Ele relatou o quanto sua trajetória pessoal está intimamente ligada com a decisão de ser barbeiro e ainda mais com a barbearia inclusiva. “Fica impossível não me emocionar, perder minha mãe pro câncer, transformar essa dor e saudade em motivação para seguir minha vida, exercendo a profissão que ela amava como uma forma de homenagem a ela, encontrar um propósito dentro dessa profissão que eu já amava tanto junto com minha família a minha esposa é indescritível”.

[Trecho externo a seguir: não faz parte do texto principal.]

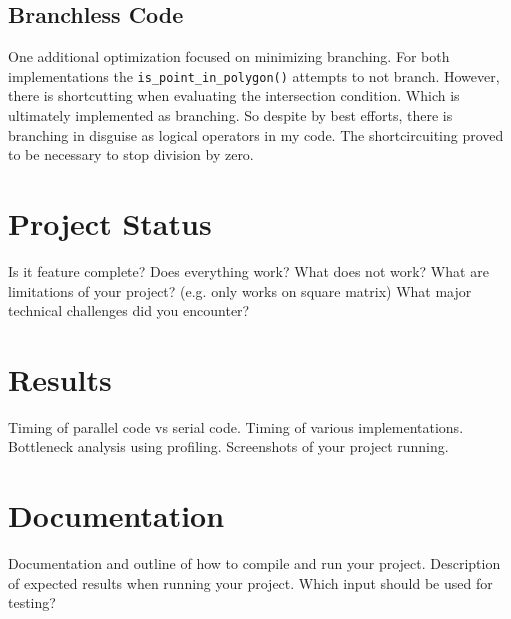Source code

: \documentclass{article}
\begin{document}
\subsection{Branchless Code}
One additional optimization focused on minimizing branching. For both implementations the \texttt{is\_point\_in\_polygon()} attempts to not branch. However, there is shortcutting when evaluating the intersection condition. Which is ultimately implemented as branching. So despite by best efforts, there is branching in disguise as logical operators in my code. The shortcircuiting proved to be necessary to stop division by zero. 

\section{Project Status}
Is it feature complete? 
Does everything work? 
What does not work? 
What are limitations of your project? (e.g. only works on square matrix) 
What major technical challenges did you encounter?

\section{Results}
Timing of parallel code vs serial code. 
Timing of various implementations. 
Bottleneck analysis using profiling. 
Screenshots of your project running.

\section{Documentation}
Documentation and outline of how to compile and run your project. Description of expected results when running your project. Which input should be used for testing?
\end{document}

Apesar do foco ser em crianças autistas, a Clínica também realiza atendimentos de crianças que tem dificuldade de cortar cabelo em barbeira convencional.
Etapas de Atendimento
Os primeiros atendimentos normalmente são acompanhados pela Roberta e tem duração média de uma hora. O protocolo passa por cinco fases:
1 – Ambientação: na chegada, com calma, a criança explora o espaço, conhece a sala até se sentir segurar e perceber que está tudo bem.
2 – Criação de Vínculo: o barbeiro conversa, brinca e deixa a criança sentir que é respeitada
3 – Início da Comunicação: pode ser verbal, ou não. O importante é que a criança entende o que vai acontecer e tenha espaço para reagir com segurança
4 – Demonstração dos equipamentos: tudo é apresentado de forma lúdica e sem sustos. A criança olha, toca, escuta e só depois, confia.
5 – O Corte: quando todas as fases anteriores funcionam, o corte acontece com leveza, sem luta, sem traumas e com respeito.
Jack reforça que o foco principal do atendimento é a criança e é ela que vai ditar o ritmo. Muitas crianças saem da Clínica com um corte de cabelo novo, mas em alguns casos, são necessários mais encontros para que o corte aconteça. E, nesses casos, a família é orientada com calma e tranquilidade sobre os próximos passos e a melhor forma de lidar com a situação.